LEGGI LA RECENSIONE CRITICA A CURA DELLA DOTT.SSA ELENA GOLLINI

 

CONTATTI

 

INTERVISTA ALL’ARTISTA – a cura di Elena Gollini

D: Come definiresti il tuo stile espressivo usando 3 parole chiave e motivandole?
R: Visualizzazione – grafica – emotiva. Disegno le mie emozioni legate a ricordi, all’esperienza quotidiana e ad immagini future. È la mia fuga dal grigiore emotivo della realtà attuale verso il sogno e l’immaginazione, verso la catarsi dalle ansie e le incertezze. Rappresento semplicemente la mia continua ricerca del sogno, della linea dell’orizzonte, della bellezza; è la mia pura immaginazione. Sarebbe gratificante che, attraverso i miei disegni, le persone riuscissero a estraniarsi dalla realtà; a resettare le loro emozioni indirizzandosi semplicemente verso la serenità e il benessere mentale giungendo a emozioni positive.

D: Una tua riflessione sul concetto di arte cosmopolita?
R: È secondo me un sogno, l’irreale pura tensione emotiva ascetica. È la spinta verso la fuga dall’incertezza e dal particolarismo attuale; la ricerca di superare le barriere, divisioni, i muri ma rimane per pochi. L’apogeo di un pensiero cosmopolita che si scontra con la quotidianità e il particolarismo attuale con l’avidità e il consumismo. Il desiderio di unire che si scontra con una realtà politica volta alla disgregazione. La vedo ormai un po’ come l’isola di White che molte persone agognano ma che non hanno il coraggio di raggiungere ritenendola una chimera.
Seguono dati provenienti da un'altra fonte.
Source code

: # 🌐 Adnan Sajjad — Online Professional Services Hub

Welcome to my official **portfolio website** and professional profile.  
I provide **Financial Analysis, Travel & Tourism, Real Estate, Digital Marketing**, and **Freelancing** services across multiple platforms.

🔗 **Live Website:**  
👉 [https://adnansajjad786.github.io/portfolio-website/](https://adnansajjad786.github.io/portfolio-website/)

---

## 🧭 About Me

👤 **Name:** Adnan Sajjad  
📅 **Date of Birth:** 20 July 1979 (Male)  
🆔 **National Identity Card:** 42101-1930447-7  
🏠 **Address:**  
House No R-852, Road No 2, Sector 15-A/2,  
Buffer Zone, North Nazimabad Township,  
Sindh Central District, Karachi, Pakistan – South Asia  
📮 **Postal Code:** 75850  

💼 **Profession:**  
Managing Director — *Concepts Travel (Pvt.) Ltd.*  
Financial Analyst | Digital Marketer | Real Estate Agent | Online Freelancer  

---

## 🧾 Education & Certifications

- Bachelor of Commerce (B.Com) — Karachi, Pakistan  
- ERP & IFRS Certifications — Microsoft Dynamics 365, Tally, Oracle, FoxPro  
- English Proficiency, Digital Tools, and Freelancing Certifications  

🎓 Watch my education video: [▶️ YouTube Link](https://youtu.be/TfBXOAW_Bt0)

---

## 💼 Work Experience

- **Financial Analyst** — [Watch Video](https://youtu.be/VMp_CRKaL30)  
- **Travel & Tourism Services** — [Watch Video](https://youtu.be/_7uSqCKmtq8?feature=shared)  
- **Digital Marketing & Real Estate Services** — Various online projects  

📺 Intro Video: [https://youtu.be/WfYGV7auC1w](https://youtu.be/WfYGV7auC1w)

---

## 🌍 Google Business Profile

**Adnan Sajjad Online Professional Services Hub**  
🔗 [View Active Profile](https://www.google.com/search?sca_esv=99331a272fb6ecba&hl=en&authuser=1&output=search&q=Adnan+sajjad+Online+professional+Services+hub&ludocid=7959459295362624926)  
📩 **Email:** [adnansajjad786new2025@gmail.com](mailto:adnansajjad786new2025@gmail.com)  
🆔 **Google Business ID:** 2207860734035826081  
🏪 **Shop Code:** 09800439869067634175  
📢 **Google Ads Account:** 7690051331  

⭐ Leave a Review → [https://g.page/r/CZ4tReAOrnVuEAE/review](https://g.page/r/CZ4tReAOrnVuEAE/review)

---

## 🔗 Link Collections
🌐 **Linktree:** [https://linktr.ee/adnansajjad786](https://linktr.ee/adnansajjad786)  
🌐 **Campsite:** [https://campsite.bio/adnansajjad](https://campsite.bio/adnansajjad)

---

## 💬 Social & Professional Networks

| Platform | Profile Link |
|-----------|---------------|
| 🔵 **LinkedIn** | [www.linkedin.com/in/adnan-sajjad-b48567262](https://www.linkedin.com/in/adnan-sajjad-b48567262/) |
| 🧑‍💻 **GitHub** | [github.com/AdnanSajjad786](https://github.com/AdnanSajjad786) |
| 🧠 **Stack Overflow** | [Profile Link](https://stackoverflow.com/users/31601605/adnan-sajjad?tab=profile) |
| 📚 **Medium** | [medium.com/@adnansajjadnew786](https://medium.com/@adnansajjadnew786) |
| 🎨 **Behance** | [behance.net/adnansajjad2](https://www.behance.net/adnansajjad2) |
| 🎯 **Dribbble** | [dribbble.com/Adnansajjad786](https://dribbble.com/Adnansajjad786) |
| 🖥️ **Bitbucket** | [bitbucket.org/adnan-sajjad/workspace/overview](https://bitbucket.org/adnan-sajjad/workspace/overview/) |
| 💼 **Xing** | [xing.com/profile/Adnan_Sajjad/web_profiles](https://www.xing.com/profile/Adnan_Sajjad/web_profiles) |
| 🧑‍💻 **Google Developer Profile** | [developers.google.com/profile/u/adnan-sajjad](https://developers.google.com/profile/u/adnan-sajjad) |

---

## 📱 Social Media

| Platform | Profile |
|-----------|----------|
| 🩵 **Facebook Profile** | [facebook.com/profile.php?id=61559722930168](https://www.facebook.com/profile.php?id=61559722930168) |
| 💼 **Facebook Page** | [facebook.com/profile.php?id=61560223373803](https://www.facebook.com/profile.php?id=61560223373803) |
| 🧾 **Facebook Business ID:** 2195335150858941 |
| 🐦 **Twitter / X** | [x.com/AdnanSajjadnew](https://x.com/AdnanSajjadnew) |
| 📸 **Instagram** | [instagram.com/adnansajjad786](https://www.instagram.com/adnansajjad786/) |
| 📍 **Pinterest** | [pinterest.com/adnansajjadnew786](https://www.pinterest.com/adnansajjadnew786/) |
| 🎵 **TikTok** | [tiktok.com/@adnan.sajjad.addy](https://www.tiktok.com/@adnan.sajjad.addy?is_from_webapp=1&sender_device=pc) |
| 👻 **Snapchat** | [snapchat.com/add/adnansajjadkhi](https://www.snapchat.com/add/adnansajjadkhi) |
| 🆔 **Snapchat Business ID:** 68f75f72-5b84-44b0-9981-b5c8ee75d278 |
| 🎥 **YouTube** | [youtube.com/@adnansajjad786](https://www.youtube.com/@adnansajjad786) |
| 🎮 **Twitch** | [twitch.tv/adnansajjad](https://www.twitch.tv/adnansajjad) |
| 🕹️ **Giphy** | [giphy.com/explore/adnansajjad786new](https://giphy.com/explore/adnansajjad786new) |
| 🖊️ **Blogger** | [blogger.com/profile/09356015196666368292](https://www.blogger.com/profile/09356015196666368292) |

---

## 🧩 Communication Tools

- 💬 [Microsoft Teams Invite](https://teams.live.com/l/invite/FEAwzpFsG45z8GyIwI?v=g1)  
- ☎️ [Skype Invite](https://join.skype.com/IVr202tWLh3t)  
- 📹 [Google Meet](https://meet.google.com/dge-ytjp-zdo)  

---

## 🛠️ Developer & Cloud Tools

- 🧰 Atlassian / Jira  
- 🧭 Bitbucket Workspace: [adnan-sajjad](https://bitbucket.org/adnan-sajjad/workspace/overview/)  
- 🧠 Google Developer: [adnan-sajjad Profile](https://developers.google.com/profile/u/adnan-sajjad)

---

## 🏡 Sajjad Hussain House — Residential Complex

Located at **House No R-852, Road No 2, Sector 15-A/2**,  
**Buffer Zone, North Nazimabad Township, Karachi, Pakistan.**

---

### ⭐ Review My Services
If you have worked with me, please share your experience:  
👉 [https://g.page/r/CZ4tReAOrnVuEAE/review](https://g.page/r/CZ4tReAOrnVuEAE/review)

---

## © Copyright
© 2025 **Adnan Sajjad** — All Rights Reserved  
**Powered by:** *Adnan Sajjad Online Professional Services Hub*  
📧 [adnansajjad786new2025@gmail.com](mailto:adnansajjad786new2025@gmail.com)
D: Come stai improntando la tua ricerca artistica in questo anno?
In questo anno ho avuto vari stimoli, soprattutto nell’ultima parte dove ci vediamo costretti a rimanere in casa, studiando soprattutto le tecniche di Keith Haring, Dalì e Salvatore Accolla, cerco di entrare nei loro quadri, quindi nelle loro “dimensioni” per essere ispirato e, partendo da quelle basi, per creare stili stravolgendo il tutto. Leggo libri e guardo interviste fatte su questi grandi uomini.